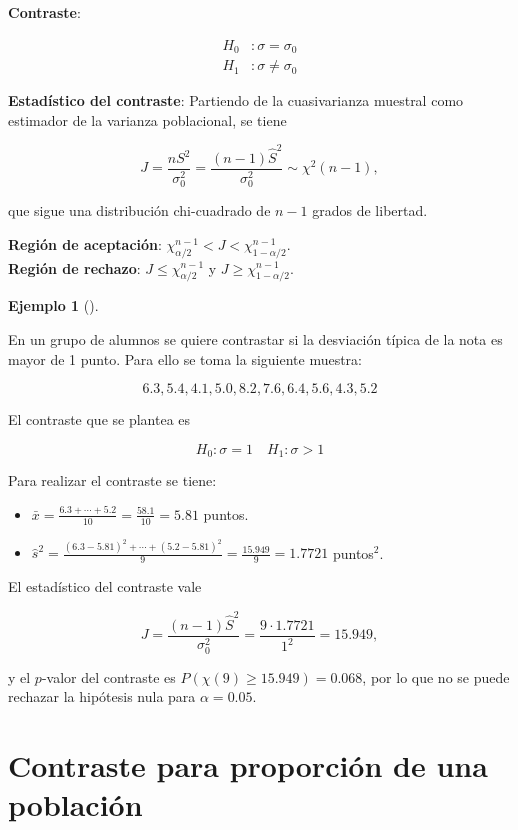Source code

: \documentclass[
  a4paper,
]{scrreport}
\providecommand{\tightlist}{%
  \setlength{\itemsep}{0pt}\setlength{\parskip}{0pt}}\usepackage{longtable,booktabs,array}
\theoremstyle{plain}
\theoremstyle{definition}
\newtheorem{example}{Ejemplo}[chapter]
\theoremstyle{definition}
\theoremstyle{remark}
\begin{document}
\textbf{Contraste}:

\begin{align*}
H_0 &: \sigma=\sigma_0 \\
H_1 &: \sigma\neq \sigma_0
\end{align*}

\textbf{Estadístico del contraste}: Partiendo de la cuasivarianza
muestral como estimador de la varianza poblacional, se tiene

\[
J=\frac{nS^2}{\sigma_0^2} = \frac{(n-1)\hat{S}^2}{\sigma_0^2}\sim \chi^2(n-1),
\]

que sigue una distribución chi-cuadrado de \(n-1\) grados de libertad.

\textbf{Región de aceptación}:
\(\chi_{\alpha/2}^{n-1} < J < \chi_{1-\alpha/2}^{n-1}\).\\
\textbf{Región de rechazo}: \(J\leq \chi_{\alpha/2}^{n-1}\) y
\(J\geq \chi_{1-\alpha/2}^{n-1}\).

\begin{example}[]\protect\hypertarget{exm-contraste-varianza}{}\label{exm-contraste-varianza}

En un grupo de alumnos se quiere contrastar si la desviación típica de
la nota es mayor de 1 punto. Para ello se toma la siguiente muestra:

\[
6.3, 5.4, 4.1, 5.0, 8.2, 7.6, 6.4, 5.6, 4.3, 5.2
\]

El contraste que se plantea es

\[
H_0: \sigma=1 \quad H_1: \sigma>1
\]

Para realizar el contraste se tiene:

\begin{itemize}
\tightlist
\item
  \(\bar x = \frac{6.3+\cdots+5.2}{10}=\frac{58.1}{10}=5.81\) puntos.
\item
  \(\hat s^2 = \frac{(6.3-5.81)^2+\cdots+(5.2-5.81)^2}{9} = \frac{15.949}{9}=1.7721\)
  puntos\(^2\).
\end{itemize}

El estadístico del contraste vale

\[
J= \frac{(n-1)\hat{S}^2}{\sigma_0^2} = \frac{9\cdot1.7721}{1^2} = 15.949,
\]

y el \(p\)-valor del contraste es \(P(\chi(9)\geq 15.949) = 0.068\), por
lo que no se puede rechazar la hipótesis nula para \(\alpha=0.05\).

\end{example}

\section{Contraste para proporción de una
población}\label{contraste-para-proporciuxf3n-de-una-poblaciuxf3n}
\end{document}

--- Problem details ---
Without including any pictures, repeat the records above exactly.

--- Answer to this exercise ---
Source code

: \documentclass[
  a4paper,
]{scrreport}
\providecommand{\tightlist}{%
  \setlength{\itemsep}{0pt}\setlength{\parskip}{0pt}}\usepackage{longtable,booktabs,array}
\theoremstyle{plain}
\theoremstyle{definition}
\newtheorem{example}{Ejemplo}[chapter]
\theoremstyle{definition}
\theoremstyle{remark}
\begin{document}
\textbf{Contraste}:

\begin{align*}
H_0 &: \sigma=\sigma_0 \\
H_1 &: \sigma\neq \sigma_0
\end{align*}

\textbf{Estadístico del contraste}: Partiendo de la cuasivarianza
muestral como estimador de la varianza poblacional, se tiene

\[
J=\frac{nS^2}{\sigma_0^2} = \frac{(n-1)\hat{S}^2}{\sigma_0^2}\sim \chi^2(n-1),
\]

que sigue una distribución chi-cuadrado de \(n-1\) grados de libertad.

\textbf{Región de aceptación}:
\(\chi_{\alpha/2}^{n-1} < J < \chi_{1-\alpha/2}^{n-1}\).\\
\textbf{Región de rechazo}: \(J\leq \chi_{\alpha/2}^{n-1}\) y
\(J\geq \chi_{1-\alpha/2}^{n-1}\).

\begin{example}[]\protect\hypertarget{exm-contraste-varianza}{}\label{exm-contraste-varianza}

En un grupo de alumnos se quiere contrastar si la desviación típica de
la nota es mayor de 1 punto. Para ello se toma la siguiente muestra:

\[
6.3, 5.4, 4.1, 5.0, 8.2, 7.6, 6.4, 5.6, 4.3, 5.2
\]

El contraste que se plantea es

\[
H_0: \sigma=1 \quad H_1: \sigma>1
\]

Para realizar el contraste se tiene:

\begin{itemize}
\tightlist
\item
  \(\bar x = \frac{6.3+\cdots+5.2}{10}=\frac{58.1}{10}=5.81\) puntos.
\item
  \(\hat s^2 = \frac{(6.3-5.81)^2+\cdots+(5.2-5.81)^2}{9} = \frac{15.949}{9}=1.7721\)
  puntos\(^2\).
\end{itemize}

El estadístico del contraste vale

\[
J= \frac{(n-1)\hat{S}^2}{\sigma_0^2} = \frac{9\cdot1.7721}{1^2} = 15.949,
\]

y el \(p\)-valor del contraste es \(P(\chi(9)\geq 15.949) = 0.068\), por
lo que no se puede rechazar la hipótesis nula para \(\alpha=0.05\).

\end{example}

\section{Contraste para proporción de una
población}\label{contraste-para-proporciuxf3n-de-una-poblaciuxf3n}
\end{document}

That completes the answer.